# Nancy Pelosi demands private jet for her and family



## SOT (Jul 30, 2004)

Says her families security is at jeopardy.
So I guess screw global warming, screw budgets, and screw having to upgrade airport security enough that she feels safe...all the sheeple will have to deal.

That's right you put this woman in power...dumb ass dems.


----------



## PBiddy35 (Aug 27, 2004)

Is that the news article?


----------



## dcs2244 (Jan 29, 2004)

:L: Yeah, Pbiddy...it's from SOT's weekly eletter...don't you receive it?
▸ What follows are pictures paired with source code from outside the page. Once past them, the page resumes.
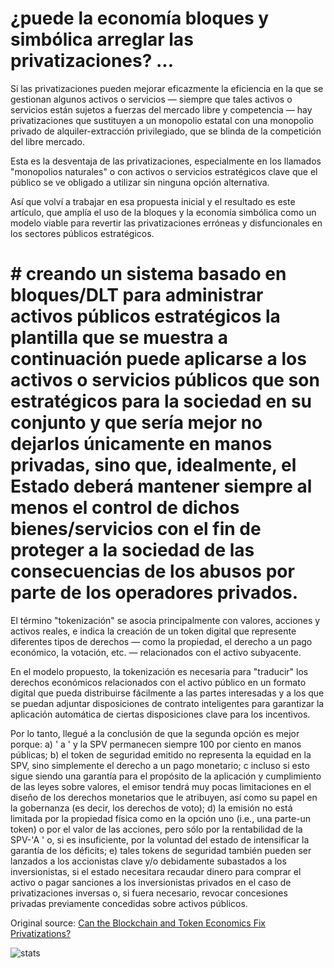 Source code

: # ¿puede la economía bloques y simbólica arreglar las privatizaciones? ...

Si las privatizaciones pueden mejorar eficazmente la eficiencia en la que se gestionan algunos activos o servicios — siempre que tales activos o servicios están sujetos a fuerzas del mercado libre y competencia — hay privatizaciones que sustituyen a un monopolio estatal con una monopolio privado de alquiler-extracción privilegiado, que se blinda de la competición del libre mercado.

Esta es la desventaja de las privatizaciones, especialmente en los llamados "monopolios naturales" o con activos o servicios estratégicos clave que el público se ve obligado a utilizar sin ninguna opción alternativa.

Así que volví a trabajar en esa propuesta inicial y el resultado es este artículo, que amplía el uso de la bloques y la economía simbólica como un modelo viable para revertir las privatizaciones erróneas y disfuncionales en los sectores públicos estratégicos.

# # creando un sistema basado en bloques/DLT para administrar activos públicos estratégicos la plantilla que se muestra a continuación puede aplicarse a los activos o servicios públicos que son estratégicos para la sociedad en su conjunto y que sería mejor no dejarlos únicamente en manos privadas, sino que, idealmente, el Estado deberá mantener siempre al menos el control de dichos bienes/servicios con el fin de proteger a la sociedad de las consecuencias de los abusos por parte de los operadores privados.

El término "tokenización" se asocia principalmente con valores, acciones y activos reales, e indica la creación de un token digital que represente diferentes tipos de derechos — como la propiedad, el derecho a un pago económico, la votación, etc. — relacionados con el activo subyacente.

En el modelo propuesto, la tokenización es necesaria para "traducir" los derechos económicos relacionados con el activo público en un formato digital que pueda distribuirse fácilmente a las partes interesadas y a los que se puedan adjuntar disposiciones de contrato inteligentes para garantizar la aplicación automática de ciertas disposiciones clave para los incentivos.

Por lo tanto, llegué a la conclusión de que la segunda opción es mejor porque: a) ' a ' y la SPV permanecen siempre 100 por ciento en manos públicas; b) el token de seguridad emitido no representa la equidad en la SPV, sino simplemente el derecho a un pago monetario; c incluso si esto sigue siendo una garantía para el propósito de la aplicación y cumplimiento de las leyes sobre valores, el emisor tendrá muy pocas limitaciones en el diseño de los derechos monetarios que le atribuyen, así como su papel en la gobernanza (es decir, los derechos de voto); d) la emisión no está limitada por la propiedad física como en la opción uno (i.e., una parte-un token) o por el valor de las acciones, pero sólo por la rentabilidad de la SPV-'A ' o, si es insuficiente, por la voluntad del estado de intensificar la garantía de los déficits; e) tales tokens de seguridad también pueden ser lanzados a los accionistas clave y/o debidamente subastados a los inversionistas, si el estado necesitara recaudar dinero para comprar el activo o pagar sanciones a los inversionistas privados en el caso de privatizaciones inversas o, si fuera necesario, revocar concesiones privadas previamente concedidas sobre activos públicos.

Original source: [Can the Blockchain and Token Economics Fix Privatizations?](https://cointelegraph.com/news/can-the-blockchain-and-token-economics-fix-privatizations)

![stats](https://c.statcounter.com/11760860/0/a89fa40b/1/ "stats") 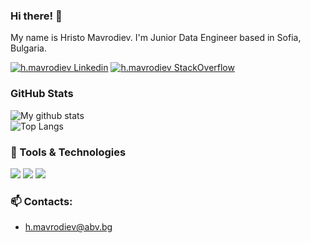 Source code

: 
### Hi there! 👋 
 
My name is Hristo Mavrodiev. I'm Junior Data Engineer based in Sofia, Bulgaria.

[![h.mavrodiev Linkedin](https://img.shields.io/badge/LinkedIn-0077B5?style=for-the-badge&logo=linkedin&logoColor=white)](https://www.linkedin.com/in/hristo-mavrodiev-301669a7/)
[![h.mavrodiev StackOverflow](https://img.shields.io/badge/StackOverflow-F48024?style=for-the-badge&logo=stackoverflow&logoColor=white)](https://stackoverflow.com/users/14620812/h-mavrodiev)

### GitHub Stats

![My github stats](https://github-readme-stats.vercel.app/api?username=hristo-mavrodiev&show_icons=true&theme=merko)  
![Top Langs](https://github-readme-stats.vercel.app/api/top-langs/?username=hristo-mavrodiev&theme=merko)

### 🔧 Tools & Technologies
![](https://img.shields.io/badge/OS-Linux_Debian-informational?style=flat&logo=linux&logoColor=white&color=2bbc8a)
![](https://img.shields.io/badge/Code-Python-informational?style=flat&logo=python&logoColor=white&color=2bbc8a)
![](https://img.shields.io/badge/Tools-PostgreSQL/PostGIS-informational?style=flat&logo=postgresql&logoColor=white&color=2bbc8a)


### 📫 Contacts:
- h.mavrodiev@abv.bg

<!--
**hristo-mavrodiev/hristo-mavrodiev** is a ✨ _special_ ✨ repository because its `README.md` (this file) appears on your GitHub profile.

Here are some ideas to get you started:

- 🔭 I’m currently working on ...
- 🌱 I’m currently learning ...
- 👯 I’m looking to collaborate on ...
- 🤔 I’m looking for help with ...
- 💬 Ask me about ...
- 📫 How to reach me: ...
- 😄 Pronouns: ...
- ⚡ Fun fact: ...
-->
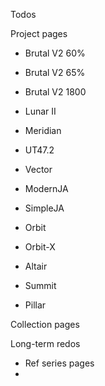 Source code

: Todos 

Project pages
- Brutal V2 60%
- Brutal V2 65%
- Brutal V2 1800

- Lunar II
- Meridian
- UT47.2
- Vector

- ModernJA
- SimpleJA

- Orbit
- Orbit-X
- Altair

- Summit
- Pillar


Collection pages




Long-term redos
- Ref series pages
-  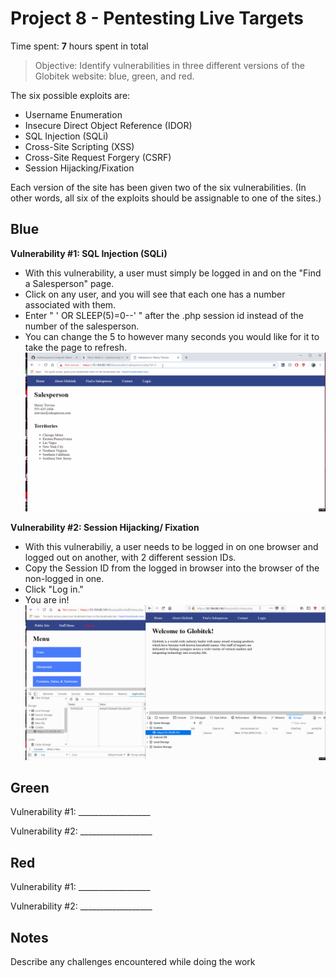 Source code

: # Project 8 - Pentesting Live Targets

Time spent: **7** hours spent in total

> Objective: Identify vulnerabilities in three different versions of the Globitek website: blue, green, and red.

The six possible exploits are:
* Username Enumeration
* Insecure Direct Object Reference (IDOR)
* SQL Injection (SQLi)
* Cross-Site Scripting (XSS)
* Cross-Site Request Forgery (CSRF)
* Session Hijacking/Fixation

Each version of the site has been given two of the six vulnerabilities. (In other words, all six of the exploits should be assignable to one of the sites.)

## Blue

**Vulnerability #1: SQL Injection (SQLi)**
- With this vulnerability, a user must simply be logged in and on the "Find a Salesperson" page.
- Click on any user, and you will see that each one has a number associated with them.
- Enter " ' OR SLEEP(5)=0--' " after the .php session id instead of the number of the salesperson. 
- You can change the 5 to however many seconds you would like for it to take the page to refresh.
![](https://github.com/caitthecaptain/Codepath-Week-8/blob/master/sqlinjection.gif)



**Vulnerability #2: Session Hijacking/ Fixation**
- With this vulnerabiliy, a user needs to be logged in on one browser and logged out on another, with 2 different session IDs.
- Copy the Session ID from the logged in browser into the browser of the non-logged in one.
- Click "Log in."
- You are in!
![](https://github.com/caitthecaptain/Codepath-Week-8/blob/master/sessionhijack.gif)



## Green

Vulnerability #1: __________________

Vulnerability #2: __________________


## Red

Vulnerability #1: __________________

Vulnerability #2: __________________


## Notes

Describe any challenges encountered while doing the work
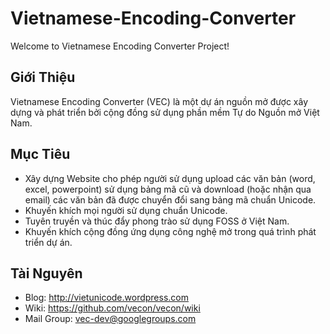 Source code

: # Vietnamese-Encoding-Converter

Welcome to Vietnamese Encoding Converter Project! 

## Giới Thiệu

Vietnamese Encoding Converter (VEC) là một dự án nguồn mở được xây dựng và phát triển bởi cộng đồng sử dụng phần mềm Tự do Nguồn mở Việt Nam.

## Mục Tiêu

* Xây dựng Website cho phép người sử dụng upload các văn bản (word, excel, powerpoint) sử dụng bảng mã cũ và download (hoặc nhận qua email) các văn bản đã được chuyển đổi sang bảng mã chuẩn Unicode.
* Khuyến khích mọi người sử dụng chuẩn Unicode.
* Tuyên truyền và thúc đẩy phong trào sử dụng FOSS ở Việt Nam.
* Khuyến khích cộng đồng ứng dụng công nghệ mở trong quá trình phát triển dự án.

## Tài Nguyên

* Blog: http://vietunicode.wordpress.com
* Wiki: https://github.com/vecon/vecon/wiki
* Mail Group: vec-dev@googlegroups.com
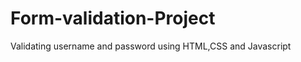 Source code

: # Form-validation-Project
Validating username and password using HTML,CSS and Javascript

<html>
    <head>
        <title>
            WELCOME
        </title>
        <link rel="stylesheet" href="stylesheet.css">
    </head>
    <script>
        function validate(){
            var x = document.getElementById("username").value;
            var y = document.getElementById("password").value;

            //code for email validation//
            //let z = document.getElementById("username");
           // let regx = /^([a-zA-Z0-9\.-]+)@([a-z0-9-]+).([a-z]{2,8}).([a-z]{2,3})?$/;
           
            var regx = /^([a-zA-Z0-9\.-]+)@([a-z0-9-]+).([a-z]{2,8}).([a-z]{2,3})?$/;
           
            if(regx.test(x)==true)
                {
                    
                    document.getElementById("error").style.visibility="visible";
                    document.getElementById("error").style.color="green";
                    document.getElementById("error").innerHTML="valid";
                    return true;
                
                }else if(regx.test(x)==false)
                {
                    //alert("invalid");
                    document.getElementById("error").style.visibility="visible";
                    document.getElementById("error").style.color="red";
                    document.getElementById("error").innerHTML="invalid";
                    return false;
                    
                }
            
            
                
                else if(x==""&&y=="")
                {
                    alert("No blank is allowed");
                
                    return false;
                }
                else if(x==y)
                {
                   alert("username and password are the same");
                   return false;
                }
                else if(x.trim()=="")
                {
                   
                    x.style.border="solid 3px red";
                    document.getElementById("errorstyle1").style.visibility="visible";
                    return false;
                }
                else if(y.trim()=="")
                {
                    
                    y.style.border="solid 3px red";
                    document.getElementById("errorstyle2").style.visibility="visible";
                    return false;
                }
                else if(y.trim().length<5)
                {
                    alert("password should be atleast 5 characters");
                    return false;
                }
                
                    else 
                {
                 
                    return true;
                }
            }
            
        
    </script>

    <body>
        <form onsubmit="return validate()" action="support file.html">
        <div class="SignUp">
            <h1>WELCOME</h1>
        <div class="inputs">
            <i class="fa fa-user" aria-hidden="true"></i>
            <input type="text" id="username" placeholder="Enter Email ID" required>
            <label id="error" style="color:red; visibility:hidden">INVALID</label>
            <label id="errorstyle1" style="color:red; visibility:hidden">Fill the box</label>
        </div><br>
        <div class="inputs">
            <i class="fa fa-lock" aria-hidden="false"></i>
            <input type="password" id="password" placeholder="Enter Password" required>
            <label id="errorstyle2" style="color:red; visibility:hidden">Fill the box</label>
            </div><br>
        <input class="button" type="submit" value="Sign In">
    </div>
        </form>        
    </body>
</html>
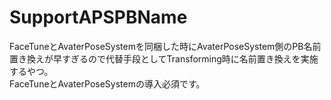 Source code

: SupportAPSPBName
====

FaceTuneとAvaterPoseSystemを同梱した時にAvaterPoseSystem側のPB名前置き換えが早すぎるので代替手段としてTransforming時に名前置き換えを実施するやつ。<br>
FaceTuneとAvaterPoseSystemの導入必須です。
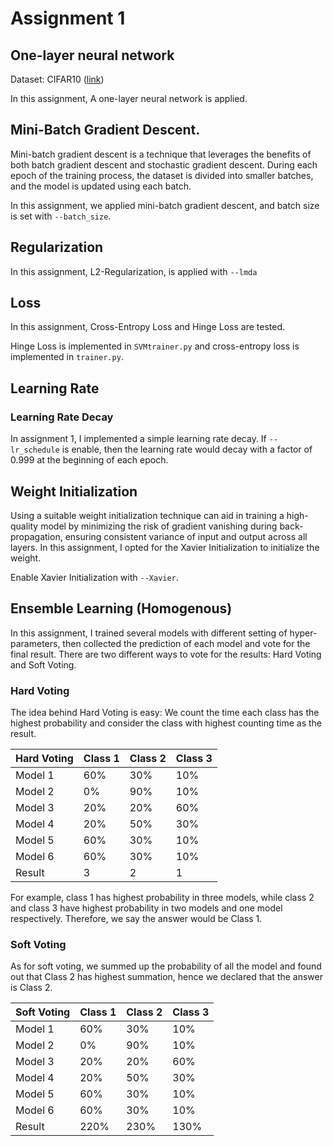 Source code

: # Assignment 1 
## One-layer neural network 

Dataset:  CIFAR10 ([link](https://www.cs.toronto.edu/~kriz/cifar.html))

In this assignment, A one-layer neural network is applied. 



## Mini-Batch Gradient Descent.
Mini-batch gradient descent is a technique that leverages the benefits of both batch gradient descent and stochastic gradient descent. During each epoch of the training process, the dataset is divided into smaller batches, and the model is updated using each batch.

In this assignment, we applied mini-batch gradient descent, and batch size is set with `--batch_size`.

## Regularization
In this assignment, L2-Regularization, is applied with `--lmda`
## Loss

In this assignment, Cross-Entropy Loss and Hinge Loss are tested.

Hinge Loss is implemented in `SVMtrainer.py`  and cross-entropy loss is implemented in `trainer.py`.


## Learning Rate

### Learning Rate Decay

In assignment 1, I implemented a simple learning rate decay. If `--lr_schedule` is enable, then the learning rate would decay with a factor of 0.999 at the beginning of each epoch. 

## Weight Initialization
Using a suitable weight initialization technique can aid in training a high-quality model by minimizing the risk of gradient vanishing during back-propagation, ensuring consistent variance of input and output across all layers. In this assignment, I opted for the Xavier Initialization to initialize the weight. 

Enable Xavier Initialization with `--Xavier`.


## Ensemble Learning (Homogenous)
In this assignment, I trained several models with different setting of hyper-parameters, then collected the prediction of each model and vote for the final result. There are two different ways to vote for the results: Hard Voting and Soft Voting.


### Hard Voting

The idea behind Hard Voting is easy: We count the time each class has the highest probability and consider the class with highest counting time as the result. 
 

| Hard Voting | Class 1 | Class 2 | Class 3 |
|---|---|---|---|
| Model 1 | 60% |  30% | 10% |
| Model 2 |  0% |  90% | 10% |
| Model 3 | 20% |  20% | 60% |
| Model 4 | 20% |  50% | 30% |
| Model 5 | 60% |  30% | 10% |
| Model 6 | 60% |  30% | 10% |
| Result| 3  |  2 |  1 |


For example, class 1 has highest probability in three models, while class 2 and class 3 have highest probability in two models and one model respectively. Therefore, we say the answer would be Class 1.

### Soft Voting

As for soft voting, we summed up the probability of all the model and found out that Class 2 has highest summation, hence we declared that the answer is Class 2.

| Soft Voting | Class 1 | Class 2 | Class 3 |
|---|---|---|---|
| Model 1 | 60% |  30% | 10% |
| Model 2 |  0% |  90% | 10% |
| Model 3 | 20% |  20% | 60% |
| Model 4 | 20% |  50% | 30% |
| Model 5 | 60% |  30% | 10% |
| Model 6 | 60% |  30% | 10% |
| Result| 220%  |  230% | 130%|



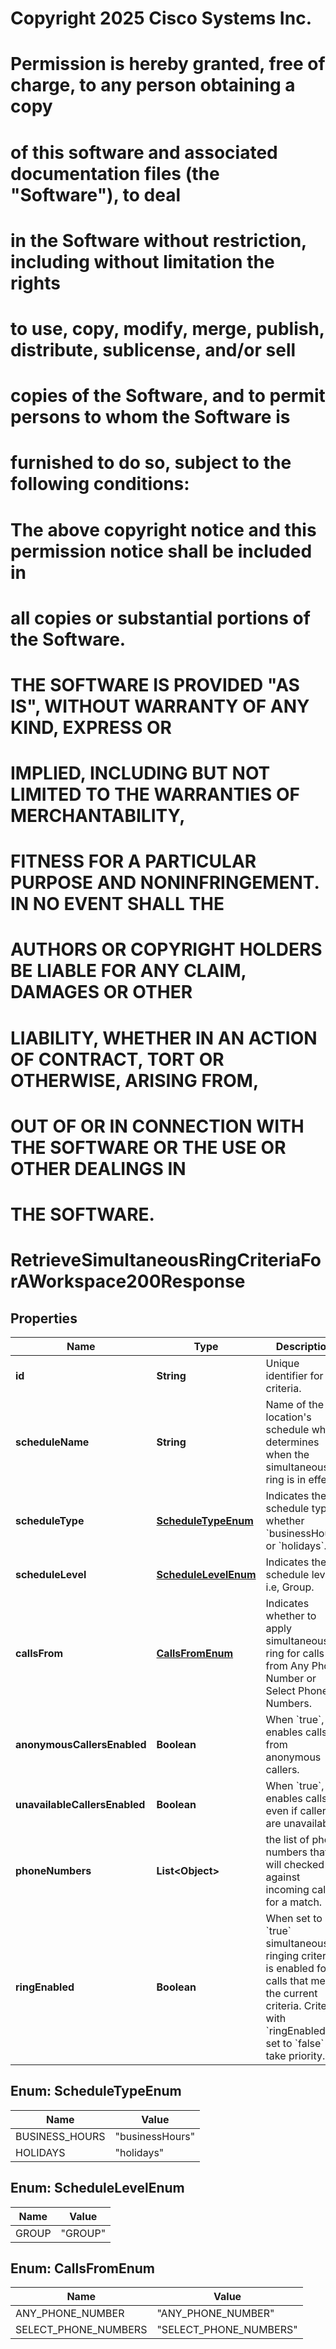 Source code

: <!--  Copyright 2025 Cisco Systems Inc.

Permission is hereby granted, free of charge, to any person obtaining a copy
of this software and associated documentation files (the "Software"), to deal
in the Software without restriction, including without limitation the rights
to use, copy, modify, merge, publish, distribute, sublicense, and/or sell
copies of the Software, and to permit persons to whom the Software is
furnished to do so, subject to the following conditions:

The above copyright notice and this permission notice shall be included in
all copies or substantial portions of the Software.

THE SOFTWARE IS PROVIDED "AS IS", WITHOUT WARRANTY OF ANY KIND, EXPRESS OR
IMPLIED, INCLUDING BUT NOT LIMITED TO THE WARRANTIES OF MERCHANTABILITY,
FITNESS FOR A PARTICULAR PURPOSE AND NONINFRINGEMENT. IN NO EVENT SHALL THE
AUTHORS OR COPYRIGHT HOLDERS BE LIABLE FOR ANY CLAIM, DAMAGES OR OTHER
LIABILITY, WHETHER IN AN ACTION OF CONTRACT, TORT OR OTHERWISE, ARISING FROM,
OUT OF OR IN CONNECTION WITH THE SOFTWARE OR THE USE OR OTHER DEALINGS IN
THE SOFTWARE.-->
# Copyright 2025 Cisco Systems Inc.
#
# Permission is hereby granted, free of charge, to any person obtaining a copy
# of this software and associated documentation files (the "Software"), to deal
# in the Software without restriction, including without limitation the rights
# to use, copy, modify, merge, publish, distribute, sublicense, and/or sell
# copies of the Software, and to permit persons to whom the Software is
# furnished to do so, subject to the following conditions:
#
# The above copyright notice and this permission notice shall be included in
# all copies or substantial portions of the Software.
#
# THE SOFTWARE IS PROVIDED "AS IS", WITHOUT WARRANTY OF ANY KIND, EXPRESS OR
# IMPLIED, INCLUDING BUT NOT LIMITED TO THE WARRANTIES OF MERCHANTABILITY,
# FITNESS FOR A PARTICULAR PURPOSE AND NONINFRINGEMENT. IN NO EVENT SHALL THE
# AUTHORS OR COPYRIGHT HOLDERS BE LIABLE FOR ANY CLAIM, DAMAGES OR OTHER
# LIABILITY, WHETHER IN AN ACTION OF CONTRACT, TORT OR OTHERWISE, ARISING FROM,
# OUT OF OR IN CONNECTION WITH THE SOFTWARE OR THE USE OR OTHER DEALINGS IN
# THE SOFTWARE.



# RetrieveSimultaneousRingCriteriaForAWorkspace200Response


## Properties

| Name | Type | Description | Notes |
|------------ | ------------- | ------------- | -------------|
|**id** | **String** | Unique identifier for criteria. |  |
|**scheduleName** | **String** | Name of the location&#39;s schedule which determines when the simultaneous ring is in effect. |  [optional] |
|**scheduleType** | [**ScheduleTypeEnum**](#ScheduleTypeEnum) | Indicates the schedule type whether &#x60;businessHours&#x60; or &#x60;holidays&#x60;. |  [optional] |
|**scheduleLevel** | [**ScheduleLevelEnum**](#ScheduleLevelEnum) | Indicates the schedule level i.e, Group. |  [optional] |
|**callsFrom** | [**CallsFromEnum**](#CallsFromEnum) | Indicates whether to apply simultaneously ring for calls from Any Phone Number or Select Phone Numbers. |  |
|**anonymousCallersEnabled** | **Boolean** | When &#x60;true&#x60;, enables calls from anonymous callers. |  [optional] |
|**unavailableCallersEnabled** | **Boolean** | When &#x60;true&#x60;, enables calls even if callers are unavailable. |  [optional] |
|**phoneNumbers** | **List&lt;Object&gt;** | the list of phone numbers that will checked against incoming calls for a match. |  [optional] |
|**ringEnabled** | **Boolean** | When set to &#x60;true&#x60; simultaneous ringing criteria is enabled for calls that meet the current criteria. Criteria with &#x60;ringEnabled&#x60; set to &#x60;false&#x60; take priority. |  [optional] |



## Enum: ScheduleTypeEnum

| Name | Value |
|---- | -----|
| BUSINESS_HOURS | &quot;businessHours&quot; |
| HOLIDAYS | &quot;holidays&quot; |



## Enum: ScheduleLevelEnum

| Name | Value |
|---- | -----|
| GROUP | &quot;GROUP&quot; |



## Enum: CallsFromEnum

| Name | Value |
|---- | -----|
| ANY_PHONE_NUMBER | &quot;ANY_PHONE_NUMBER&quot; |
| SELECT_PHONE_NUMBERS | &quot;SELECT_PHONE_NUMBERS&quot; |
Seriously, not to put too fine a point on it but, eff her.:evil:


----------



## SOT (Jul 30, 2004)

We just a request to "arm" and "upgrade" the a military plane she plans to use for political trips. Ostensibly for NacyPelosi and her family because she needs a private plane to fly around and meet with her constituents. 
Maximum contact value, $2MM...so I said HELL NO, I won't sell guns to CA LE and I sure as hell will not provide firearms, electronic countermeasures, and up-armor for anything that will help that Democratic whore.


----------



## PBiddy35 (Aug 27, 2004)

Okay, not advocatin Air Pelosi. Just wondering if there was supposed to be a link.


----------



## SOT (Jul 30, 2004)

not yet it should be out in the next day or so...


----------